What to do: Lines that include "aliases" make up the answer; copy all of them from the data below.

Material for this task:
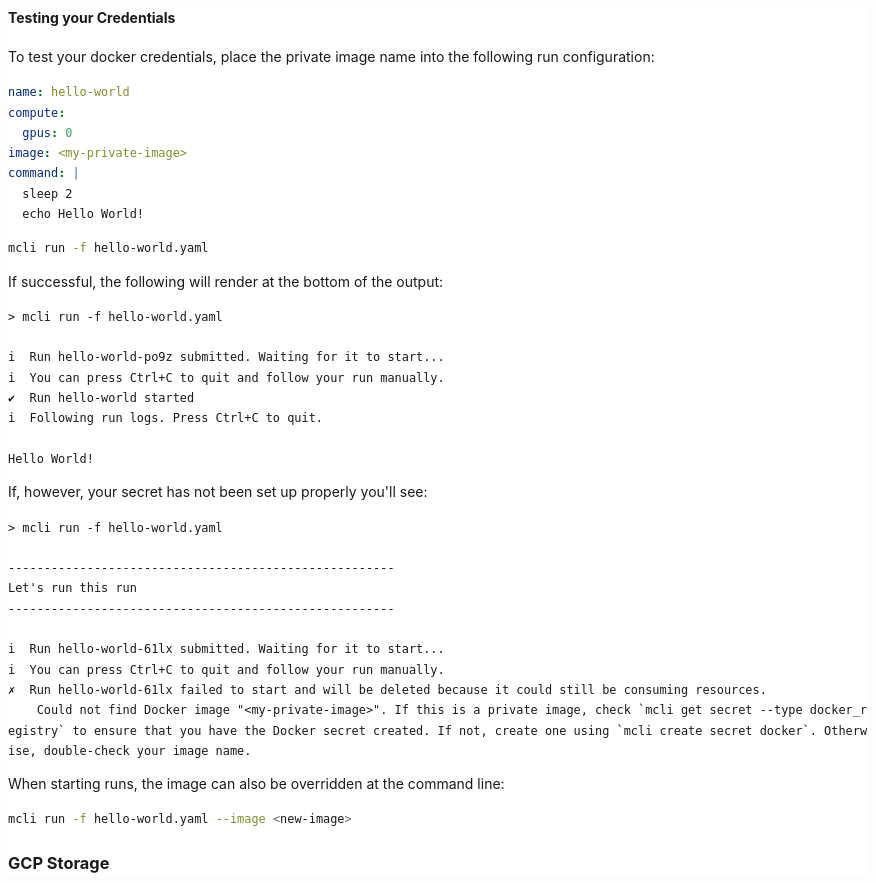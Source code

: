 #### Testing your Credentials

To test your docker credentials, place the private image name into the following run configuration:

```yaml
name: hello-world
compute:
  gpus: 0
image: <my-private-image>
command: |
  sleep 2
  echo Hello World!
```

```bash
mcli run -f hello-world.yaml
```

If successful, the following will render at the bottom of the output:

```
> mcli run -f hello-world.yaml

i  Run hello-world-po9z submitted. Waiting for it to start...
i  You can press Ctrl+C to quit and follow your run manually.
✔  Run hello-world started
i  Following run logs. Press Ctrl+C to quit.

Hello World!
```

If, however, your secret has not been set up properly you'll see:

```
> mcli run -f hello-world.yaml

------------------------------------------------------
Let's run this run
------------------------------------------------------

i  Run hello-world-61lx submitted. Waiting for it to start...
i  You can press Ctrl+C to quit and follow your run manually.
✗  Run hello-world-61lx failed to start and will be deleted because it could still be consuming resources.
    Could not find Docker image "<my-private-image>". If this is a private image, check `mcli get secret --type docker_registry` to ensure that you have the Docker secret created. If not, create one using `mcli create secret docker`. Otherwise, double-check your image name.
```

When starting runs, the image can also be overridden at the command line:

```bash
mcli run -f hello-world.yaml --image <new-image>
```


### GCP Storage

==

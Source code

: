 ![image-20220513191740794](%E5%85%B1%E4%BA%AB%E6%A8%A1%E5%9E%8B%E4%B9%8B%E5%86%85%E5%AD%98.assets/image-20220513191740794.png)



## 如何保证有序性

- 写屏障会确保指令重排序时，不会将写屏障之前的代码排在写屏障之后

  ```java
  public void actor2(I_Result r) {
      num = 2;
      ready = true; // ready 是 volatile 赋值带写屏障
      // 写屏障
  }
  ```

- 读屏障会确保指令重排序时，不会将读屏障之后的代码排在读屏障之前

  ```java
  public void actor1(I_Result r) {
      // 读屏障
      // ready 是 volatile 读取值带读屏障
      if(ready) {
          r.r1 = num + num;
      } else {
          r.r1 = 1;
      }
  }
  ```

* * *

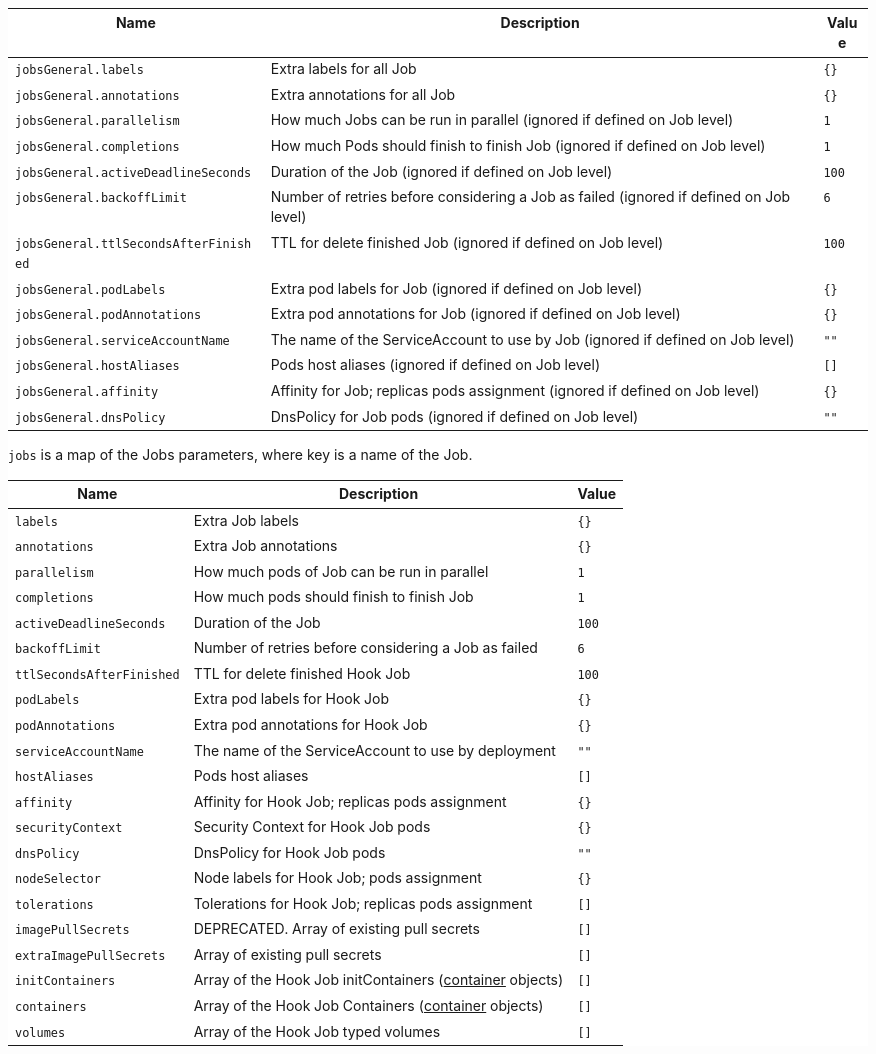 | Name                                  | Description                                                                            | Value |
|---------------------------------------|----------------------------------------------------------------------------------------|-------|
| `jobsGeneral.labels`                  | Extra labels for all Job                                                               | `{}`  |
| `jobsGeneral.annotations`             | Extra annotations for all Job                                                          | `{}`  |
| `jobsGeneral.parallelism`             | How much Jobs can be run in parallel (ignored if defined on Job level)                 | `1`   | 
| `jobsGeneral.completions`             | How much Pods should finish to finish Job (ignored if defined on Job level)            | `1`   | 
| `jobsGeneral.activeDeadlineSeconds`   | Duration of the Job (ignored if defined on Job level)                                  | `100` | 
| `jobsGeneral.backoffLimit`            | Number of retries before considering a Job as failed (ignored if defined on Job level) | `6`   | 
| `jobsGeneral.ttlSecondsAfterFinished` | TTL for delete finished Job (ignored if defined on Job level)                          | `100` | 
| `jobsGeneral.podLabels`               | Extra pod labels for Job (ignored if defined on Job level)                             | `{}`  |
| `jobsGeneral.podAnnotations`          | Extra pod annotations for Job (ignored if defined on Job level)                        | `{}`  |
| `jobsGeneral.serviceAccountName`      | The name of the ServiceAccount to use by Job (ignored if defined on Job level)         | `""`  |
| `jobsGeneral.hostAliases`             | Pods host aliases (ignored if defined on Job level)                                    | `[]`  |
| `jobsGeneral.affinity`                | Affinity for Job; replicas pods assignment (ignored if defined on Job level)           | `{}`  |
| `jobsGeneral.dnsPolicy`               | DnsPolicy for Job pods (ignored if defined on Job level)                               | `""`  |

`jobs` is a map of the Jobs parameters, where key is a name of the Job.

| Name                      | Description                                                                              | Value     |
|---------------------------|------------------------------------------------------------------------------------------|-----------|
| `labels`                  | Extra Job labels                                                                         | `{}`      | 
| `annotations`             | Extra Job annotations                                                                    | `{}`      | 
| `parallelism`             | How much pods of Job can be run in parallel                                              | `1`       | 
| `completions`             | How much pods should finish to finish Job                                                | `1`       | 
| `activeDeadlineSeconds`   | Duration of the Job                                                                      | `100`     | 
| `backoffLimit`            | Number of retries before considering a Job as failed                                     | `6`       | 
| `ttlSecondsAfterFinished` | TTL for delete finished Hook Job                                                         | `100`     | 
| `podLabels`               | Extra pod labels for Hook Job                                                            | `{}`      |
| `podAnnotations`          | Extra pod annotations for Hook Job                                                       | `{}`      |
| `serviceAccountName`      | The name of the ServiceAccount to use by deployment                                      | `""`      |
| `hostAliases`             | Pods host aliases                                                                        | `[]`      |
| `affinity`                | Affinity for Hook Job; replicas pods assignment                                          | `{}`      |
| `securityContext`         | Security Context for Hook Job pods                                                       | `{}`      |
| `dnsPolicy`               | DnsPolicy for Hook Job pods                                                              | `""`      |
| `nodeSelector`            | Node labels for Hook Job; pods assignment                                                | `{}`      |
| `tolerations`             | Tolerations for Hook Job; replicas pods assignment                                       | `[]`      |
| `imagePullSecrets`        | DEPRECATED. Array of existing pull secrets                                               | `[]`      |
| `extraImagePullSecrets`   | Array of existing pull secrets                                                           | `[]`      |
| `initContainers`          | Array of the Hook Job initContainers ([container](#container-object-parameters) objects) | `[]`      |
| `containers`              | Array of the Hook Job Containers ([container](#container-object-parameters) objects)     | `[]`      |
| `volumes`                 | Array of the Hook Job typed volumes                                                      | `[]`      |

Solution to this task:
| `jobsGeneral.hostAliases`             | Pods host aliases (ignored if defined on Job level)                                    | `[]`  |
| `hostAliases`             | Pods host aliases                                                                        | `[]`      |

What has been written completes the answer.